Upstream Repositories and Package Caching
CodeArtifact's upstream feature allows you to create a layered repository structure that combines internal packages with proxied public packages:
| Repository Type | Purpose | Example Setup |
|---|---|---|
| Internal only | Private packages your team builds | my-internal-packages repo |
| Proxy/cache only | External connection to npmjs.com/PyPI | npm-store repo with npmjs.com connection |
| Aggregated | Upstream points to both internal and proxy | my-app repo upstream: [my-internal-packages, npm-store] |
When npm install runs against the aggregated repo, CodeArtifact returns internal packages first, falling through to cached public packages. This pattern ensures internal packages take precedence over any identically-named public package (dependency confusion attack prevention).
Once a package version is cached from an upstream, it is retained in CodeArtifact regardless of whether the upstream version is later deleted or the package is unpublished (like the left-pad incident). This makes builds reproducible and resilient to upstream changes.
Resource-Based Policies and Cross-Account Access
CodeArtifact uses both IAM identity policies and resource-based policies on domains and repositories. Understanding the interaction is important for cross-account setups:
| Policy Type | Attached To | Controls |
|---|---|---|
| IAM identity policy | User, role, or group | What CodeArtifact actions a principal can take |
| Domain resource policy | Domain | Which accounts/principals can access the domain |
| Repository resource policy | Repository | Fine-grained read/write/publish per repository |
# Repository resource policy - allow another account to publish
aws codeartifact put-repository-permissions-policy \
--domain my-domain \
--repository my-repo \
--policy-document '{
"Version": "2012-10-17",
"Statement": [
{
"Effect": "Allow",
"Principal": {"AWS": "arn:aws:iam::OTHER_ACCOUNT:root"},
"Action": [
"codeartifact:PublishPackageVersion",
"codeartifact:PutPackageMetadata"
],
"Resource": "*"
}
]
}'Pricing Model
| Dimension | Price | Notes |
|---|---|---|
| Storage | $0.05 per GB/month | Deduplicated within a domain |
| Package requests | $0.05 per 10,000 requests | Read and write operations combined |
| Data transfer out | Standard S3 rates apply | Transfers within same region are free |
There is no per-repository or per-user fee. Cost scales with actual usage.
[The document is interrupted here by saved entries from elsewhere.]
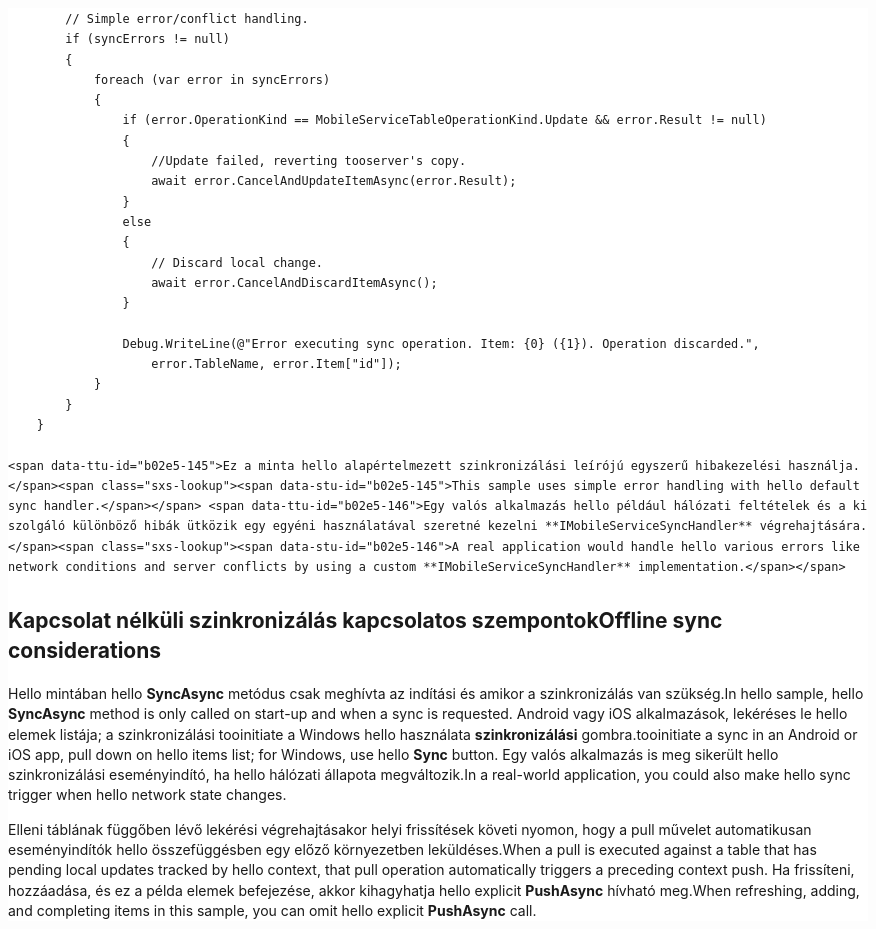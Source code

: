            // Simple error/conflict handling.
            if (syncErrors != null)
            {
                foreach (var error in syncErrors)
                {
                    if (error.OperationKind == MobileServiceTableOperationKind.Update && error.Result != null)
                    {
                        //Update failed, reverting tooserver's copy.
                        await error.CancelAndUpdateItemAsync(error.Result);
                    }
                    else
                    {
                        // Discard local change.
                        await error.CancelAndDiscardItemAsync();
                    }

                    Debug.WriteLine(@"Error executing sync operation. Item: {0} ({1}). Operation discarded.",
                        error.TableName, error.Item["id"]);
                }
            }
        }

    <span data-ttu-id="b02e5-145">Ez a minta hello alapértelmezett szinkronizálási leírójú egyszerű hibakezelési használja.</span><span class="sxs-lookup"><span data-stu-id="b02e5-145">This sample uses simple error handling with hello default sync handler.</span></span> <span data-ttu-id="b02e5-146">Egy valós alkalmazás hello például hálózati feltételek és a kiszolgáló különböző hibák ütközik egy egyéni használatával szeretné kezelni **IMobileServiceSyncHandler** végrehajtására.</span><span class="sxs-lookup"><span data-stu-id="b02e5-146">A real application would handle hello various errors like network conditions and server conflicts by using a custom **IMobileServiceSyncHandler** implementation.</span></span>

## <a name="offline-sync-considerations"></a><span data-ttu-id="b02e5-147">Kapcsolat nélküli szinkronizálás kapcsolatos szempontok</span><span class="sxs-lookup"><span data-stu-id="b02e5-147">Offline sync considerations</span></span>
<span data-ttu-id="b02e5-148">Hello mintában hello **SyncAsync** metódus csak meghívta az indítási és amikor a szinkronizálás van szükség.</span><span class="sxs-lookup"><span data-stu-id="b02e5-148">In hello sample, hello **SyncAsync** method is only called on start-up and when a sync is requested.</span></span>  <span data-ttu-id="b02e5-149">Android vagy iOS alkalmazások, lekéréses le hello elemek listája; a szinkronizálási tooinitiate a Windows hello használata **szinkronizálási** gombra.</span><span class="sxs-lookup"><span data-stu-id="b02e5-149">tooinitiate a sync in an Android or iOS app, pull down on hello items list; for Windows, use hello **Sync** button.</span></span> <span data-ttu-id="b02e5-150">Egy valós alkalmazás is meg sikerült hello szinkronizálási eseményindító, ha hello hálózati állapota megváltozik.</span><span class="sxs-lookup"><span data-stu-id="b02e5-150">In a real-world application, you could also make hello sync trigger when hello network state changes.</span></span>

<span data-ttu-id="b02e5-151">Elleni táblának függőben lévő lekérési végrehajtásakor helyi frissítések követi nyomon, hogy a pull művelet automatikusan eseményindítók hello összefüggésben egy előző környezetben leküldéses.</span><span class="sxs-lookup"><span data-stu-id="b02e5-151">When a pull is executed against a table that has pending local updates tracked by hello context, that pull operation automatically triggers a preceding context push.</span></span> <span data-ttu-id="b02e5-152">Ha frissíteni, hozzáadása, és ez a példa elemek befejezése, akkor kihagyhatja hello explicit **PushAsync** hívható meg.</span><span class="sxs-lookup"><span data-stu-id="b02e5-152">When refreshing, adding, and completing items in this sample, you can omit hello explicit **PushAsync** call.</span></span>


[1]: app-service-mobile-dotnet-backend-how-to-use-server-sdk.md
[2]: app-service-mobile-offline-data-sync.md
[3]: http://go.microsoft.com/fwlink/p/?LinkID=716919
[4]: http://go.microsoft.com/fwlink/p/?LinkID=716920
[5]: http://sqlite.org/2016/sqlite-uwp-3120200.vsix
[6]: https://www.getpostman.com/
[7]: http://www.telerik.com/fiddler
[8]: app-service-mobile-dotnet-how-to-use-client-library.md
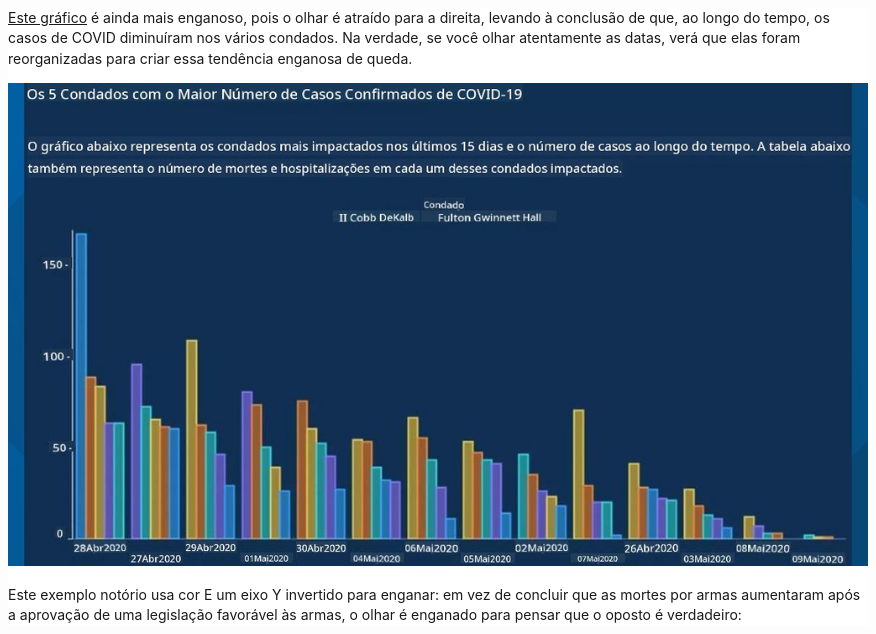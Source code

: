 [Este gráfico](https://media.firstcoastnews.com/assets/WTLV/images/170ae16f-4643-438f-b689-50d66ca6a8d8/170ae16f-4643-438f-b689-50d66ca6a8d8_1140x641.jpg) é ainda mais enganoso, pois o olhar é atraído para a direita, levando à conclusão de que, ao longo do tempo, os casos de COVID diminuíram nos vários condados. Na verdade, se você olhar atentamente as datas, verá que elas foram reorganizadas para criar essa tendência enganosa de queda.

![gráfico ruim 2](../../../../translated_images/bad-chart-2.c20e36dd4e6f617c0c325878dd421a563885bbf30a394884c147438827254e0e.br.jpg)

Este exemplo notório usa cor E um eixo Y invertido para enganar: em vez de concluir que as mortes por armas aumentaram após a aprovação de uma legislação favorável às armas, o olhar é enganado para pensar que o oposto é verdadeiro:
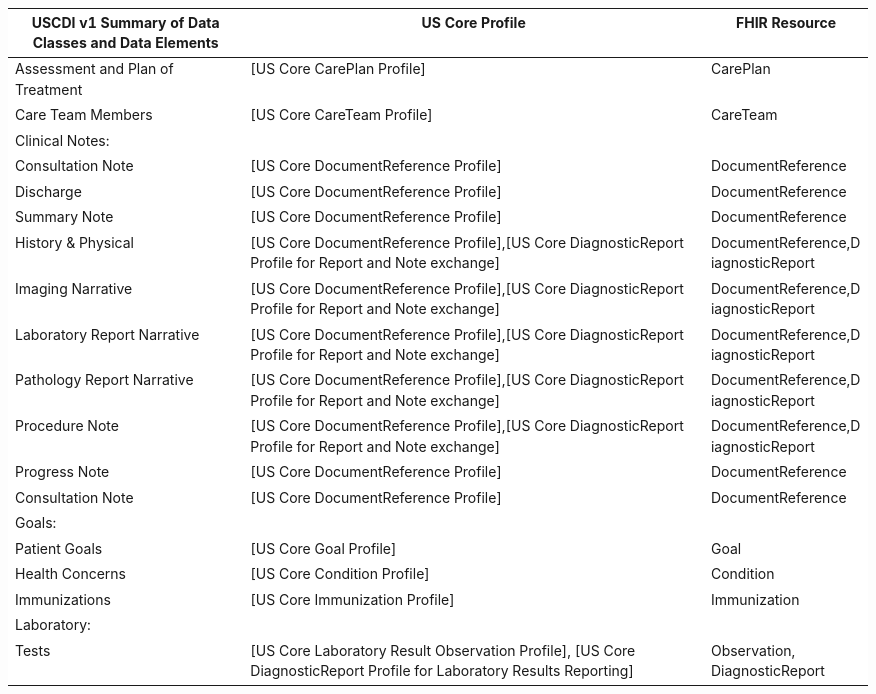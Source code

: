 | USCDI v1 Summary of Data Classes and Data Elements                | US Core Profile                                                                                                                                     | FHIR Resource                                      |
|-------------------------------------------------------------------|-----------------------------------------------------------------------------------------------------------------------------------------------------|----------------------------------------------------|
| Assessment and Plan of Treatment                                  | [US Core CarePlan Profile]                                                                                                                          | CarePlan                                           |
| Care Team Members                                                 | [US Core CareTeam Profile]                                                                                                                          | CareTeam                                           |
| Clinical Notes:                                                   |                                                                                                                                                     |                                                    |
|   Consultation Note                                               | [US Core DocumentReference Profile]                                                                                                                 | DocumentReference                                  |
|   Discharge                                                       | [US Core DocumentReference Profile]                                                                                                                 | DocumentReference                                  |
|   Summary Note                                                    | [US Core DocumentReference Profile]                                                                                                                 | DocumentReference                                  |
|   History & Physical                                              | [US Core DocumentReference Profile],[US Core DiagnosticReport Profile for Report and Note exchange]                                                 | DocumentReference,DiagnosticReport                 |
|   Imaging Narrative                                               | [US Core DocumentReference Profile],[US Core DiagnosticReport Profile for Report and Note exchange]                                                 | DocumentReference,DiagnosticReport                 |
|   Laboratory Report Narrative                                     | [US Core DocumentReference Profile],[US Core DiagnosticReport Profile for Report and Note exchange]                                                 | DocumentReference,DiagnosticReport                 |
|   Pathology Report Narrative                                      | [US Core DocumentReference Profile],[US Core DiagnosticReport Profile for Report and Note exchange]                                                 | DocumentReference,DiagnosticReport                 |
|   Procedure Note                                                  | [US Core DocumentReference Profile],[US Core DiagnosticReport Profile for Report and Note exchange]                                                 | DocumentReference,DiagnosticReport                 |
|   Progress Note                                                   | [US Core DocumentReference Profile]                                                                                                                 | DocumentReference                                  |
|   Consultation Note                                               | [US Core DocumentReference Profile]                                                                                                                 | DocumentReference                                  |
| Goals:                                                            |                                                                                                                                                     |                                                    |
|   Patient Goals                                                   | [US Core Goal Profile]                                                                                                                              | Goal                                               |
| Health Concerns                                                   | [US Core Condition Profile]                                                                                                                         | Condition                                          |
| Immunizations                                                     | [US Core Immunization Profile]                                                                                                                      | Immunization                                       |
| Laboratory:                                                       |                                                                                                                                                     |                                                    |
|   Tests                                                           | [US Core Laboratory Result Observation Profile], [US Core DiagnosticReport Profile for Laboratory Results Reporting]| Observation, DiagnosticReport |                                                    |
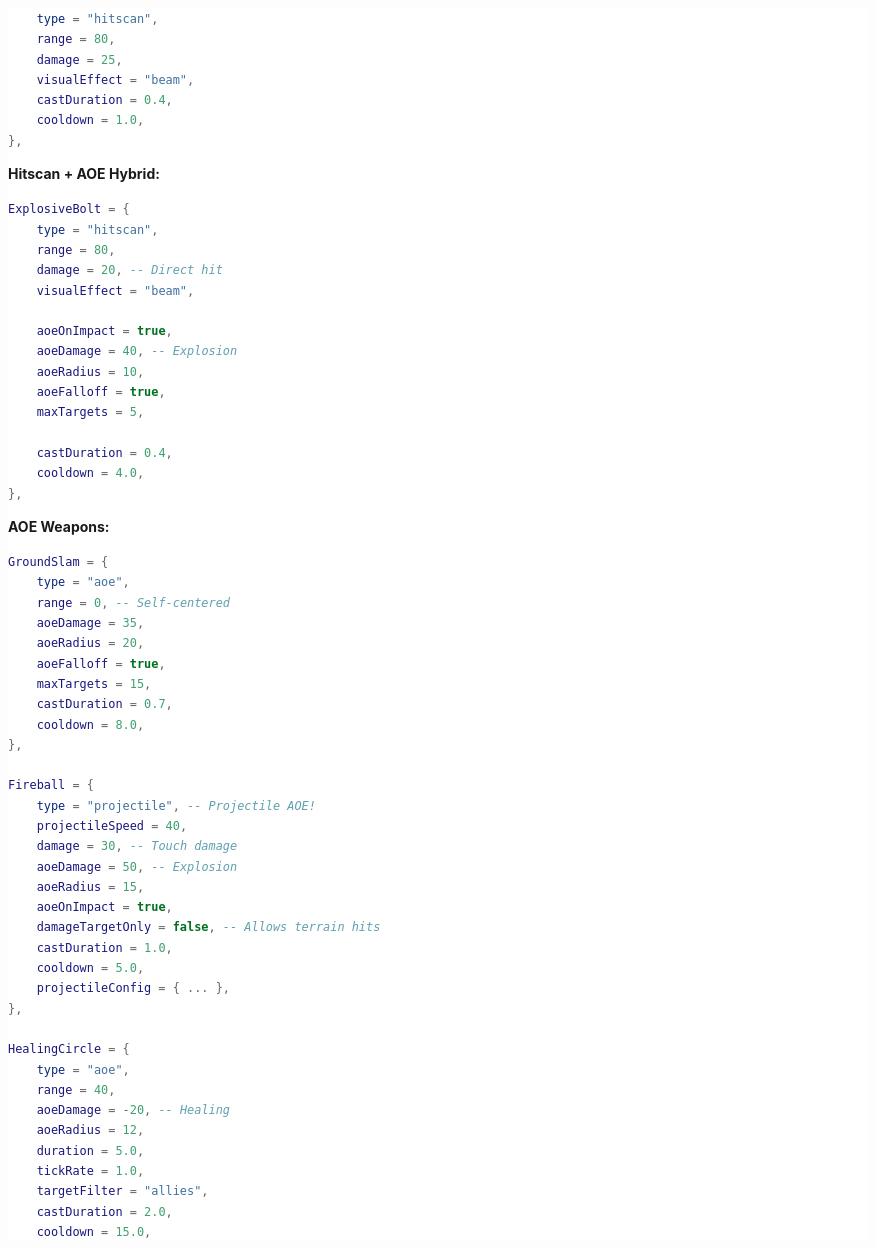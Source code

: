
 ```lua
    type = "hitscan",
    range = 80,
    damage = 25,
    visualEffect = "beam",
    castDuration = 0.4,
    cooldown = 1.0,
},
```

**Hitscan + AOE Hybrid:**
```lua
ExplosiveBolt = {
    type = "hitscan",
    range = 80,
    damage = 20, -- Direct hit
    visualEffect = "beam",

    aoeOnImpact = true,
    aoeDamage = 40, -- Explosion
    aoeRadius = 10,
    aoeFalloff = true,
    maxTargets = 5,

    castDuration = 0.4,
    cooldown = 4.0,
},
```

**AOE Weapons:**
```lua
GroundSlam = {
    type = "aoe",
    range = 0, -- Self-centered
    aoeDamage = 35,
    aoeRadius = 20,
    aoeFalloff = true,
    maxTargets = 15,
    castDuration = 0.7,
    cooldown = 8.0,
},

Fireball = {
    type = "projectile", -- Projectile AOE!
    projectileSpeed = 40,
    damage = 30, -- Touch damage
    aoeDamage = 50, -- Explosion
    aoeRadius = 15,
    aoeOnImpact = true,
    damageTargetOnly = false, -- Allows terrain hits
    castDuration = 1.0,
    cooldown = 5.0,
    projectileConfig = { ... },
},

HealingCircle = {
    type = "aoe",
    range = 40,
    aoeDamage = -20, -- Healing
    aoeRadius = 12,
    duration = 5.0,
    tickRate = 1.0,
    targetFilter = "allies",
    castDuration = 2.0,
    cooldown = 15.0,
```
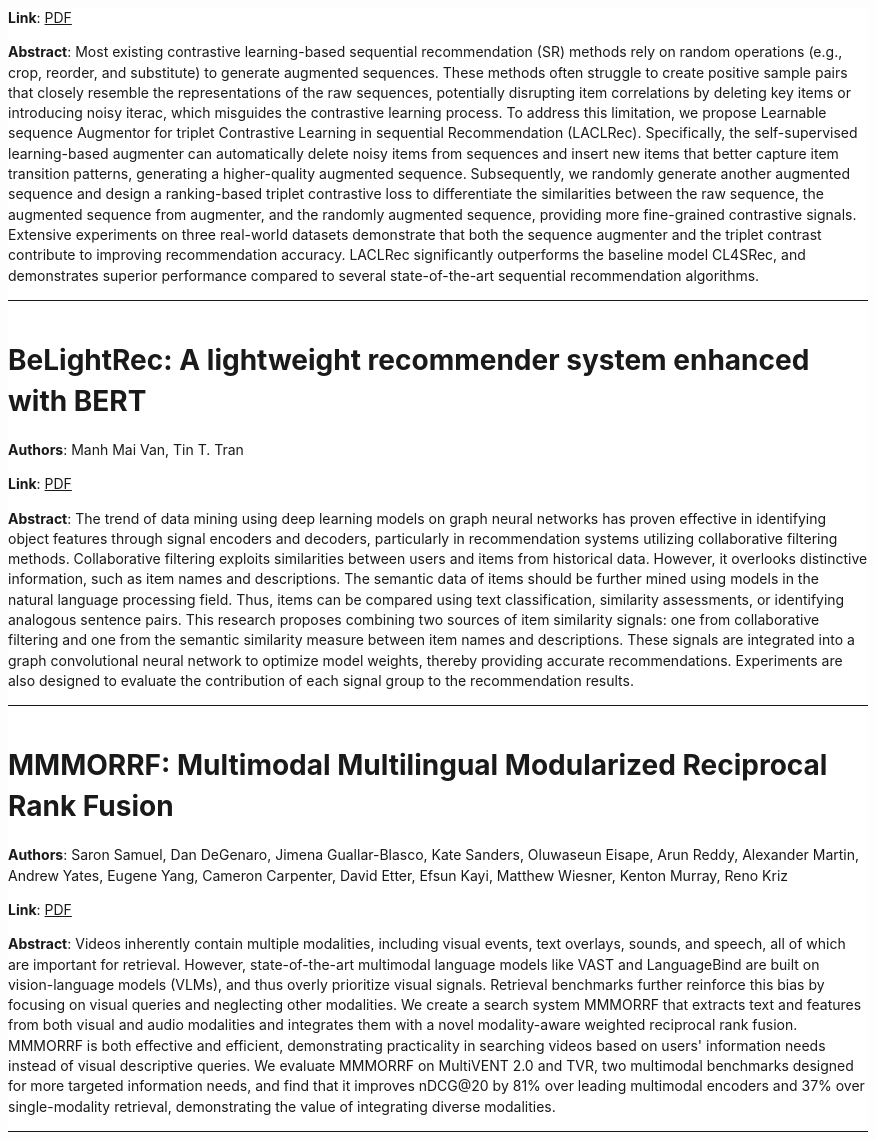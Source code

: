 **Link**: [PDF](https://arxiv.org/pdf/2503.20232)  

**Abstract**: Most existing contrastive learning-based sequential recommendation (SR) methods rely on random operations (e.g., crop, reorder, and substitute) to generate augmented sequences. These methods often struggle to create positive sample pairs that closely resemble the representations of the raw sequences, potentially disrupting item correlations by deleting key items or introducing noisy iterac, which misguides the contrastive learning process.
To address this limitation, we propose Learnable sequence Augmentor for triplet Contrastive Learning in sequential Recommendation (LACLRec). Specifically, the self-supervised learning-based augmenter can automatically delete noisy items from sequences and insert new items that better capture item transition patterns, generating a higher-quality augmented sequence. Subsequently, we randomly generate another augmented sequence and design a ranking-based triplet contrastive loss to differentiate the similarities between the raw sequence, the augmented sequence from augmenter, and the randomly augmented sequence, providing more fine-grained contrastive signals. Extensive experiments on three real-world datasets demonstrate that both the sequence augmenter and the triplet contrast contribute to improving recommendation accuracy. LACLRec significantly outperforms the baseline model CL4SRec, and demonstrates superior performance compared to several state-of-the-art sequential recommendation algorithms. 

---
# BeLightRec: A lightweight recommender system enhanced with BERT 

**Authors**: Manh Mai Van, Tin T. Tran  

**Link**: [PDF](https://arxiv.org/pdf/2503.20206)  

**Abstract**: The trend of data mining using deep learning models on graph neural networks has proven effective in identifying object features through signal encoders and decoders, particularly in recommendation systems utilizing collaborative filtering methods. Collaborative filtering exploits similarities between users and items from historical data. However, it overlooks distinctive information, such as item names and descriptions. The semantic data of items should be further mined using models in the natural language processing field. Thus, items can be compared using text classification, similarity assessments, or identifying analogous sentence pairs. This research proposes combining two sources of item similarity signals: one from collaborative filtering and one from the semantic similarity measure between item names and descriptions. These signals are integrated into a graph convolutional neural network to optimize model weights, thereby providing accurate recommendations. Experiments are also designed to evaluate the contribution of each signal group to the recommendation results. 

---
# MMMORRF: Multimodal Multilingual Modularized Reciprocal Rank Fusion 

**Authors**: Saron Samuel, Dan DeGenaro, Jimena Guallar-Blasco, Kate Sanders, Oluwaseun Eisape, Arun Reddy, Alexander Martin, Andrew Yates, Eugene Yang, Cameron Carpenter, David Etter, Efsun Kayi, Matthew Wiesner, Kenton Murray, Reno Kriz  

**Link**: [PDF](https://arxiv.org/pdf/2503.20698)  

**Abstract**: Videos inherently contain multiple modalities, including visual events, text overlays, sounds, and speech, all of which are important for retrieval. However, state-of-the-art multimodal language models like VAST and LanguageBind are built on vision-language models (VLMs), and thus overly prioritize visual signals. Retrieval benchmarks further reinforce this bias by focusing on visual queries and neglecting other modalities. We create a search system MMMORRF that extracts text and features from both visual and audio modalities and integrates them with a novel modality-aware weighted reciprocal rank fusion. MMMORRF is both effective and efficient, demonstrating practicality in searching videos based on users' information needs instead of visual descriptive queries. We evaluate MMMORRF on MultiVENT 2.0 and TVR, two multimodal benchmarks designed for more targeted information needs, and find that it improves nDCG@20 by 81% over leading multimodal encoders and 37% over single-modality retrieval, demonstrating the value of integrating diverse modalities. 

---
The free tier includes 2 GB storage and 100,000 requests per month.
Keep public proxy repositories in the same region as your build fleet to avoid data transfer charges. If builds run in multiple regions, consider per-region repositories with upstream chains back to a central repository.
Interview Focus Points
- 1What is the hierarchy of domain, repository, and package in CodeArtifact?
- 2How does CodeArtifact upstream configuration work and why is it useful?
- 3How do you authenticate a build pipeline with CodeArtifact and how long do tokens last?
- 4How does CodeArtifact protect against dependency confusion attacks?
- 5How would you set up cross-account artifact publishing with CodeArtifact?
- 6What external connections does CodeArtifact support for public package proxying?
- 7How does package caching from upstreams work - what happens if the upstream deletes a package?
- 8What is the pricing model for CodeArtifact and what drives costs?